The spindle of the pointer swings freely between two bars of brass, G, 1/16 in. thick, 1/4 in. wide and 2-1/2 in. long.  A small hole is countersunk in one of the bars to receive one end of the spindle and a hole 1/8 in. in diameter is drilled in the other and a thumb nut taken from the binding-post of an old battery soldered over the hole so the screw will pass through when turned into the nut.  The end of the screw is countersunk to receive the other end of the spindle.  A lock nut is necessary to fasten the screw when proper adjustment is secured.  A hole is drilled in both ends of the bars for screws to fasten them in place.  The bar with the adjusting screw is fastened on the back so it can be readily adjusted through the hole H, bored in the back.  The pointer is bent so it will pass through the U-shaped cut-out and up back of the board B. A brass pin is driven in the board B to hold the pointer from dropping down too far to the left.  Place the tin, Fig. 4, so it will just clear the tin, Fig. 5, and fasten in place.  The magnet is next placed with the ends of the coil to the back and the top just clearing the tin strips.  Two binding screws are fitted to the bottom of the back and connected to the extending wires from the coil.

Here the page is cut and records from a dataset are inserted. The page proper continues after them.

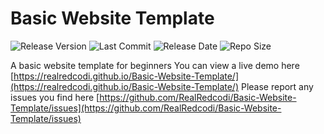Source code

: 

# Basic Website Template

![Release Version](https://img.shields.io/github/v/release/RealRedcodi/Basic-Website-Template)
![Last Commit](https://img.shields.io/github/last-commit/RealRedcodi/Basic-Website-Template)
![Release Date](https://img.shields.io/github/release-date/RealRedcodi/Basic-Website-Template)
![Repo Size](https://img.shields.io/github/repo-size/RealRedcodi/Basic-Website-Template)

A basic website template for beginners
You can view a live demo here [https://realredcodi.github.io/Basic-Website-Template/](https://realredcodi.github.io/Basic-Website-Template/)
Please report any issues you find here [https://github.com/RealRedcodi/Basic-Website-Template/issues](https://github.com/RealRedcodi/Basic-Website-Template/issues)
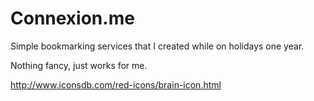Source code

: Connexion.me
========

Simple bookmarking services that I created while on holidays one year.

Nothing fancy, just works for me.

http://www.iconsdb.com/red-icons/brain-icon.html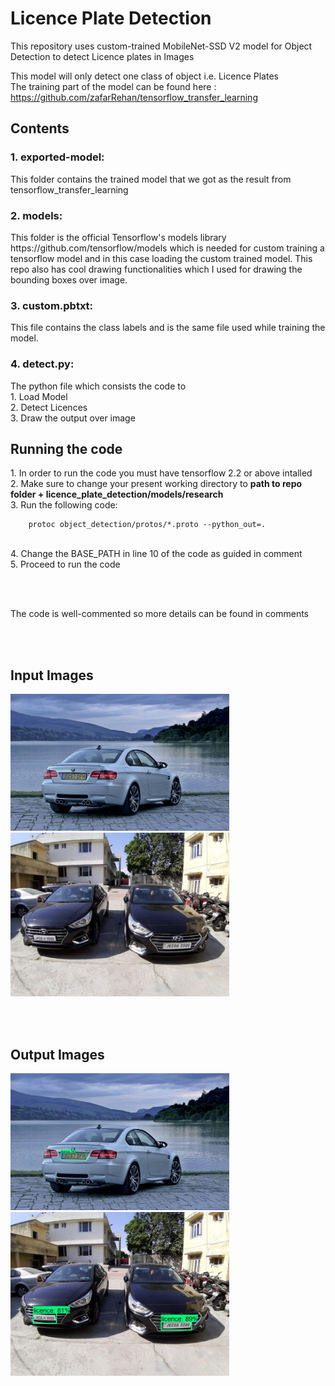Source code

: # Licence Plate Detection

This repository uses custom-trained MobileNet-SSD V2 model for Object Detection to detect Licence plates in Images

This model will only detect one class of object i.e. Licence Plates </br>
The training part of the model can be found here : https://github.com/zafarRehan/tensorflow_transfer_learning

<h2>Contents</h2>

<h3>1. exported-model:</h3> 
This folder contains the trained model that we got as the result from <a src="https://github.com/zafarRehan/tensorflow_transfer_learning">tensorflow_transfer_learning</a>

<h3>2. models:</h3> 
This folder is the official Tensorflow's models library https://github.com/tensorflow/models which is needed for custom training a tensorflow model and in this case loading the custom trained model. This repo also has cool drawing functionalities which I used for drawing the bounding boxes over image.

<h3>3. custom.pbtxt:</h3>         
This file contains the class labels and is the same file used while training the model. 

<h3>4. detect.py:</h3>       
The python file which consists the code to</br>
1. Load Model</br>
2. Detect Licences</br>
3. Draw the output over image 

<h2>Running the code</h2>
1. In order to run the code you must have tensorflow 2.2 or above intalled </br>
2. Make sure to change your present working directory to <b>path to repo folder + licence_plate_detection/models/research</b></br>
3. Run the following code:</br>

        
        protoc object_detection/protos/*.proto --python_out=.
</br>
4. Change the BASE_PATH in line 10 of the code as guided in comment </br>
5. Proceed to run the code

</br></br>

The code is well-commented so more details can be found in comments

</br></br>

<h2>Input Images</h2>
<p>
<img src="/test1.jpg" width=350>  <img src="/test2.jpg" width=350>
</p>

</br></br>

<h2>Output Images</h2>
<p>
<img src="/test1_output.jpg" width=350>  <img src="/test2_output.jpg" width=350>
</p>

The instrument is now ready for calibrating.  This is done by connecting it in series with another standard ammeter which has the scale marked in known quantities.  In this series is also connected a variable resistance and a battery or some other source of current supply.  The resistance is now adjusted to show .5 ampere on the standard ammeter and the position of the pointer marked on the scale.  Change your resistance to all points and make the numbers until the entire scale is complete.

When the current flows through the coil, the two tinned strips of metal are magnetized, and being magnetized by the same lines of force they are both of the same polarity.  Like poles repel each other, and as the part Fig. 4 is not movable, the part carrying the pointer moves away.  The stronger the current, the greater the magnetism of the metal strips, and the farther apart they will be forced, showing a greater defection of the pointer. —­Contributed by George Heimroth, Richmond Hill, L. I.

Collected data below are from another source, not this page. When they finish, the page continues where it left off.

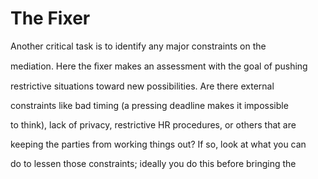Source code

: # The Fixer

Another critical task is to identify any major constraints on the

mediation. Here the ﬁxer makes an assessment with the goal of pushing

restrictive situations toward new possibilities. Are there external

constraints like bad timing (a pressing deadline makes it impossible

to think), lack of privacy, restrictive HR procedures, or others that are

keeping the parties from working things out? If so, look at what you can

do to lessen those constraints; ideally you do this before bringing the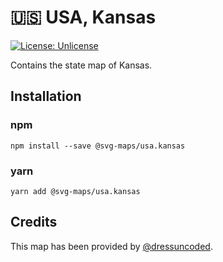 # 🇺🇸 USA, Kansas

[![License: Unlicense](https://img.shields.io/badge/license-Unlicense-blue.svg)](http://unlicense.org/)

Contains the state map of Kansas.

## Installation

### npm

`npm install --save @svg-maps/usa.kansas`

### yarn

`yarn add @svg-maps/usa.kansas`

## Credits

This map has been provided by [@dressuncoded](https://github.com/dressuncoded).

** How to Make an Equatorial [204] Condensed from article contributed by J. R. Chapman, F.R.A.S.  Austwick Hall.  W. Yorkshire.  England

This star finder can easily be made by anyone who can use a few tools as the parts are all wood and the only lathe work necessary is the turned shoulder on the polar axis and this could be dressed and sandpapered true enough for the purpose.  The base is a board 5 in. wide and 9 in. long which is fitted with an ordinary wood screw in each corner for leveling.  Two side pieces cut with an angle equal to the colatitude of the place are nailed to the base and on top of them is fastened another board on which is marked the hour circle as shown.  The end of the polar axis B, that has the end turned with a shoulder, is fitted in a hole bored in the center of the hour circle.  The polar axis B is secured to the board with a wooden collar and a pin underneath.  The upper end of the polar axis is fitted with a 1/4-in. board, C, 5-1/2 in. in diameter.  A thin compass card divided into degrees is fitted on the edge of this disk for the declination circle.